Do you remember that scene in “The 40-Year-Old Virgin” where Steve Carell’s character goes into a salon to have his chest waxed? Anyone who has watched the DVD commentary for that movie as many times as I have knows that said painful, bloody hair removal was not faked for the camera and that Carell’s hilarious outbursts were genuine. Even when the injustice is nowhere as extreme as nearly having your nipple ripped off, Steve Carell, with his rare brand of hangdog handsomeness, is so adept at registering humiliation that it almost seems unfair to critique the pilot for the new sketch comedy show “Riot," which he executive-produced and guest-stars in. Last night’s highlight was “The Office” star shoving his torso into a smoking oven to put out a fire.
The show was adapted from an international improv phenomenon – titled “Slide Show,” or “Anything Goes” around the globe – in which a team of improv comedians must perform sketches under extreme conditions. The centerpiece of the program is a stage that remains tilted at a 22-degree angle. An equally tilted camera makes the stage appear level to the viewing audience. The resulting scenes feature the actors under extreme duress as they try to freestyle jokes while being dragged down by gravity.

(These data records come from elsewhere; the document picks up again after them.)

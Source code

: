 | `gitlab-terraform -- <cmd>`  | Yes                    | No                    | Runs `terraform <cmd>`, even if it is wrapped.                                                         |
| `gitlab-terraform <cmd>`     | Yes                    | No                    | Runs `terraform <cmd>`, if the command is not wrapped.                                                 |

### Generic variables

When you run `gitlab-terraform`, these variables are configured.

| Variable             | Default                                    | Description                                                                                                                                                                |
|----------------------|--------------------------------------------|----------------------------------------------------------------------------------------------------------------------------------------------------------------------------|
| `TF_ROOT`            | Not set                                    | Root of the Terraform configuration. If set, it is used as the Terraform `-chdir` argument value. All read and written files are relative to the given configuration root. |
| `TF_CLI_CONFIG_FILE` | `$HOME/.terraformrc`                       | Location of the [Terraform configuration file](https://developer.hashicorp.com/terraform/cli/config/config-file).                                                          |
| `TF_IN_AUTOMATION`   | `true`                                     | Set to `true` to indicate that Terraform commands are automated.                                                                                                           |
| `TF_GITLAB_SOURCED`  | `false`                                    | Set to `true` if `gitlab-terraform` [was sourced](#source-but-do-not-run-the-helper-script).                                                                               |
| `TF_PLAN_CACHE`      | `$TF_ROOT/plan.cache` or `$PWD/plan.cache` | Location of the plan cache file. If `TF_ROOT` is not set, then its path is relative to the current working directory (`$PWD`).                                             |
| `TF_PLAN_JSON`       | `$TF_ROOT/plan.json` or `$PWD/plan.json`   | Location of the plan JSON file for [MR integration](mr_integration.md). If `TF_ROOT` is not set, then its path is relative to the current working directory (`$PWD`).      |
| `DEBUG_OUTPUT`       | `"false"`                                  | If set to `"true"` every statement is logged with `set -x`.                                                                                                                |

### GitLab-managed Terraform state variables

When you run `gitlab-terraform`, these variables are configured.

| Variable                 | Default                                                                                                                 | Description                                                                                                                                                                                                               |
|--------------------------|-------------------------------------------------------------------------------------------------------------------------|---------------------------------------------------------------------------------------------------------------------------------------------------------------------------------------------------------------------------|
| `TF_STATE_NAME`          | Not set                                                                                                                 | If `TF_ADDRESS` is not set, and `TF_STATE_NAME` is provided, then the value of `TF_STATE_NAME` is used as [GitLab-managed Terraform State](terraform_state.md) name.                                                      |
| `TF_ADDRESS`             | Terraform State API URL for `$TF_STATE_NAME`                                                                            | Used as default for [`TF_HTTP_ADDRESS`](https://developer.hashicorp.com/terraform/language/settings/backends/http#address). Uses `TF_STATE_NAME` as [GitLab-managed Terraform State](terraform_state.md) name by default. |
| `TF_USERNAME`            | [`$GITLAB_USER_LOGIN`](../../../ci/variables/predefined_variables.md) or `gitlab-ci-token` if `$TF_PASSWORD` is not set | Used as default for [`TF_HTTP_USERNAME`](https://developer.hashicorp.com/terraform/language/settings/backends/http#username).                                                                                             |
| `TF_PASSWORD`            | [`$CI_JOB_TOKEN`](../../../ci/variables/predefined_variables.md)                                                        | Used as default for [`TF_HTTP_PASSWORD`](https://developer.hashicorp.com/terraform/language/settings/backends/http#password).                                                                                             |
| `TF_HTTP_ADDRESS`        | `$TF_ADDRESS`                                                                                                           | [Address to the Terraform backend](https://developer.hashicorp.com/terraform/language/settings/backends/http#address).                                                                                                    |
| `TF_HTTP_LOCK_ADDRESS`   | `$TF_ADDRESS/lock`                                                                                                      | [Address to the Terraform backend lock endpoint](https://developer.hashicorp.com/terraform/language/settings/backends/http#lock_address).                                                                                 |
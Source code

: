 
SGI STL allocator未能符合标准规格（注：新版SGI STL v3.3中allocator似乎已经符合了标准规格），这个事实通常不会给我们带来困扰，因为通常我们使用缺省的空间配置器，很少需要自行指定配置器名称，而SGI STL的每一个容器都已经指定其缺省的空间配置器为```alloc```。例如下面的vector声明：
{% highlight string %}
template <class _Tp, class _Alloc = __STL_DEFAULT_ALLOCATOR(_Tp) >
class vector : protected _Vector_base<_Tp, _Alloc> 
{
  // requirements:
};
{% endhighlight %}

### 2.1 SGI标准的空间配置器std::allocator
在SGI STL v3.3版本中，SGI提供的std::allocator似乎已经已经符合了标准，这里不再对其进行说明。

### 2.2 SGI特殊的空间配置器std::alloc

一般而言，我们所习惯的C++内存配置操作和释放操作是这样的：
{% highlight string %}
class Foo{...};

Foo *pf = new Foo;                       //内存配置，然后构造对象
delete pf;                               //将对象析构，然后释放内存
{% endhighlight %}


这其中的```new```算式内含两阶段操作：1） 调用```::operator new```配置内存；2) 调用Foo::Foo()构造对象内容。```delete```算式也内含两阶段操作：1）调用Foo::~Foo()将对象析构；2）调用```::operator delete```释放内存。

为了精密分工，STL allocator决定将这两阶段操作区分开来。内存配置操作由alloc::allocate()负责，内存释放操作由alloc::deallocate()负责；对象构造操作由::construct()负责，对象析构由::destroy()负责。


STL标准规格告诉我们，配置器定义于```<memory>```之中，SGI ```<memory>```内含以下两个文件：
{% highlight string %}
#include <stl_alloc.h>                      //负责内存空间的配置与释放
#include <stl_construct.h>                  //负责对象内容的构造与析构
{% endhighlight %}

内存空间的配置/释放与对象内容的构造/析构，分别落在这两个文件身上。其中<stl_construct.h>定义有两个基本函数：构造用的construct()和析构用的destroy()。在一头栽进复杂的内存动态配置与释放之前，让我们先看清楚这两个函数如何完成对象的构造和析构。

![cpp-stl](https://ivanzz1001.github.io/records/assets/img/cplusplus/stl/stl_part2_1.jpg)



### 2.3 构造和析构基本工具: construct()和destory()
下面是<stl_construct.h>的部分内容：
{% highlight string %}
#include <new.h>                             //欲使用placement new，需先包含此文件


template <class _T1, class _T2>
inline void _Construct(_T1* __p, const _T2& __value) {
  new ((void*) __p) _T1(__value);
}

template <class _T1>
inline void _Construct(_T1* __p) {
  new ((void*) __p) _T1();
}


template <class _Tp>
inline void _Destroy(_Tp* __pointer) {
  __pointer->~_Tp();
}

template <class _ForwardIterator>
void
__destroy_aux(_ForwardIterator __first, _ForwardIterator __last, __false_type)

Last night’s premiere felt like harmless summer programming, though a bit manic for my tastes. It reminded me of the early days of the U.K. version of “Whose Line Is It Anyway?” but with a more self-congratulatory air. As with most improv comedy, the best moments arise when the participants are utterly committed to the bit at hand. Journeyman sitcom actor Brian Palermo stood out among the series regulars and held his own against Carell and fellow “Office” mate Andy Buckley – particularly in a recurring setup that requires players to meet certain dialogue marks or literally be hoisted out of the scene into the rafters.
It is possible that the rest of Palermo’s teammates will distinguish themselves, but with only seven episodes left to go in “Riot’s” short-run season it is more likely that the quality of each installment will hinge upon the guests that grace its slanted stage. Fortunately, future episodes promise a steady, sliding stream of stellar comedians from Jason Alexander to Cheryl Hines to Michael Ian Black.